- _INSTRUCTIONS FOR THE TASK_
Match the word "GitHub". Return each line of the data below where it appears.

- _ENTRIES SHOWN_
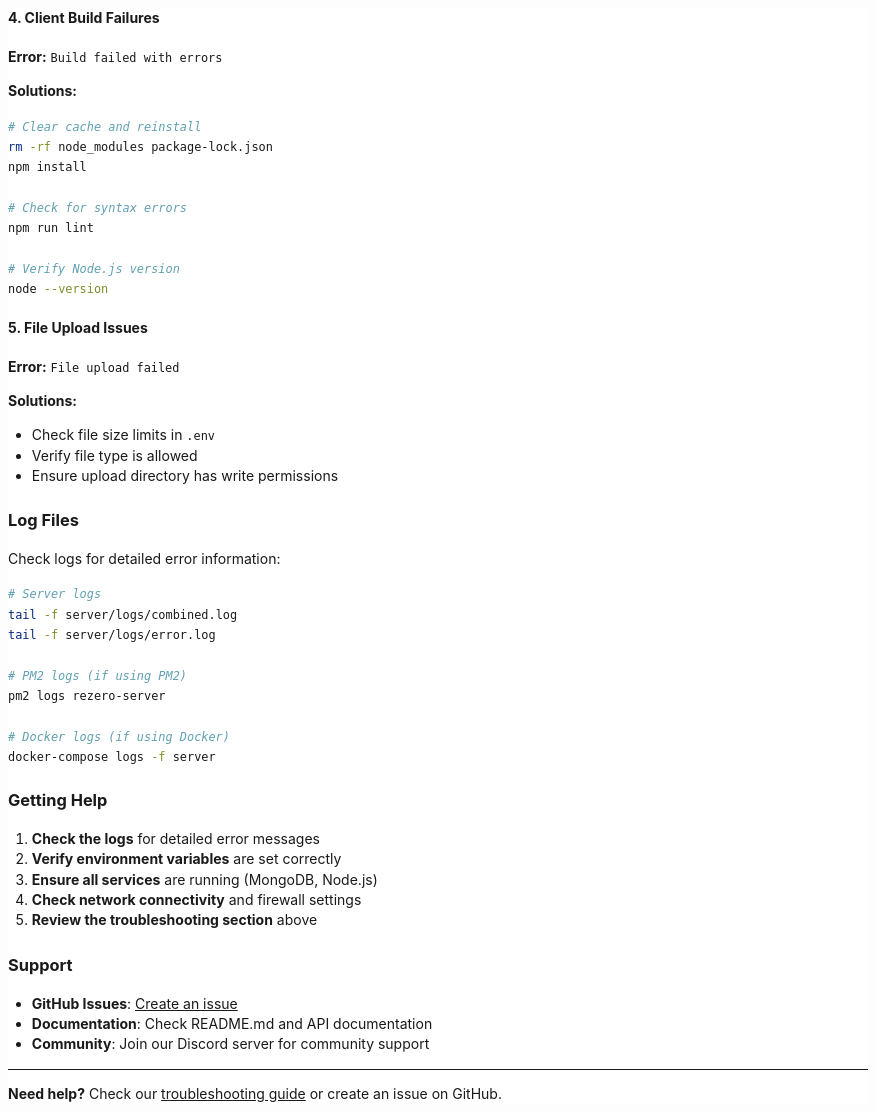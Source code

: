 #### 4. Client Build Failures

**Error:** `Build failed with errors`

**Solutions:**
```bash
# Clear cache and reinstall
rm -rf node_modules package-lock.json
npm install

# Check for syntax errors
npm run lint

# Verify Node.js version
node --version
```

#### 5. File Upload Issues

**Error:** `File upload failed`

**Solutions:**
- Check file size limits in `.env`
- Verify file type is allowed
- Ensure upload directory has write permissions

### Log Files

Check logs for detailed error information:

```bash
# Server logs
tail -f server/logs/combined.log
tail -f server/logs/error.log

# PM2 logs (if using PM2)
pm2 logs rezero-server

# Docker logs (if using Docker)
docker-compose logs -f server
```

### Getting Help

1. **Check the logs** for detailed error messages
2. **Verify environment variables** are set correctly
3. **Ensure all services** are running (MongoDB, Node.js)
4. **Check network connectivity** and firewall settings
5. **Review the troubleshooting section** above

### Support

- **GitHub Issues**: [Create an issue](https://github.com/your-repo/issues)
- **Documentation**: Check README.md and API documentation
- **Community**: Join our Discord server for community support

---

**Need help?** Check our [troubleshooting guide](#troubleshooting) or create an issue on GitHub.
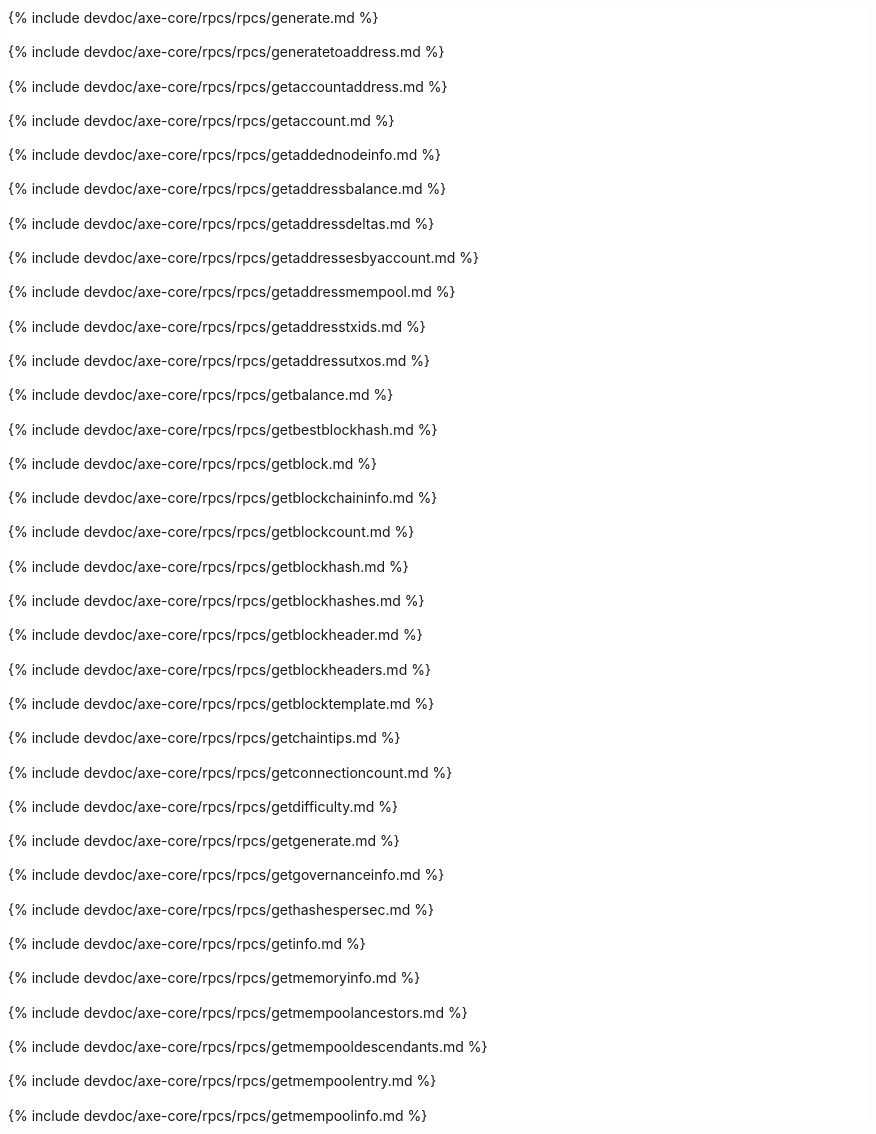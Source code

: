{% include devdoc/axe-core/rpcs/rpcs/generate.md %}

{% include devdoc/axe-core/rpcs/rpcs/generatetoaddress.md %}

{% include devdoc/axe-core/rpcs/rpcs/getaccountaddress.md %}

{% include devdoc/axe-core/rpcs/rpcs/getaccount.md %}

{% include devdoc/axe-core/rpcs/rpcs/getaddednodeinfo.md %}

{% include devdoc/axe-core/rpcs/rpcs/getaddressbalance.md %}

{% include devdoc/axe-core/rpcs/rpcs/getaddressdeltas.md %}

{% include devdoc/axe-core/rpcs/rpcs/getaddressesbyaccount.md %}

{% include devdoc/axe-core/rpcs/rpcs/getaddressmempool.md %}

{% include devdoc/axe-core/rpcs/rpcs/getaddresstxids.md %}

{% include devdoc/axe-core/rpcs/rpcs/getaddressutxos.md %}

{% include devdoc/axe-core/rpcs/rpcs/getbalance.md %}

{% include devdoc/axe-core/rpcs/rpcs/getbestblockhash.md %}

{% include devdoc/axe-core/rpcs/rpcs/getblock.md %}

{% include devdoc/axe-core/rpcs/rpcs/getblockchaininfo.md %}

{% include devdoc/axe-core/rpcs/rpcs/getblockcount.md %}

{% include devdoc/axe-core/rpcs/rpcs/getblockhash.md %}

{% include devdoc/axe-core/rpcs/rpcs/getblockhashes.md %}

{% include devdoc/axe-core/rpcs/rpcs/getblockheader.md %}

{% include devdoc/axe-core/rpcs/rpcs/getblockheaders.md %}

{% include devdoc/axe-core/rpcs/rpcs/getblocktemplate.md %}

{% include devdoc/axe-core/rpcs/rpcs/getchaintips.md %}

{% include devdoc/axe-core/rpcs/rpcs/getconnectioncount.md %}

{% include devdoc/axe-core/rpcs/rpcs/getdifficulty.md %}

{% include devdoc/axe-core/rpcs/rpcs/getgenerate.md %}

{% include devdoc/axe-core/rpcs/rpcs/getgovernanceinfo.md %}

{% include devdoc/axe-core/rpcs/rpcs/gethashespersec.md %}

{% include devdoc/axe-core/rpcs/rpcs/getinfo.md %}

{% include devdoc/axe-core/rpcs/rpcs/getmemoryinfo.md %}

{% include devdoc/axe-core/rpcs/rpcs/getmempoolancestors.md %}

{% include devdoc/axe-core/rpcs/rpcs/getmempooldescendants.md %}

{% include devdoc/axe-core/rpcs/rpcs/getmempoolentry.md %}

{% include devdoc/axe-core/rpcs/rpcs/getmempoolinfo.md %}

- _SOLUTION FOR THIS PROBLEM_
- **GitHub Issues**: [Create an issue](https://github.com/your-repo/issues)
**Need help?** Check our [troubleshooting guide](#troubleshooting) or create an issue on GitHub.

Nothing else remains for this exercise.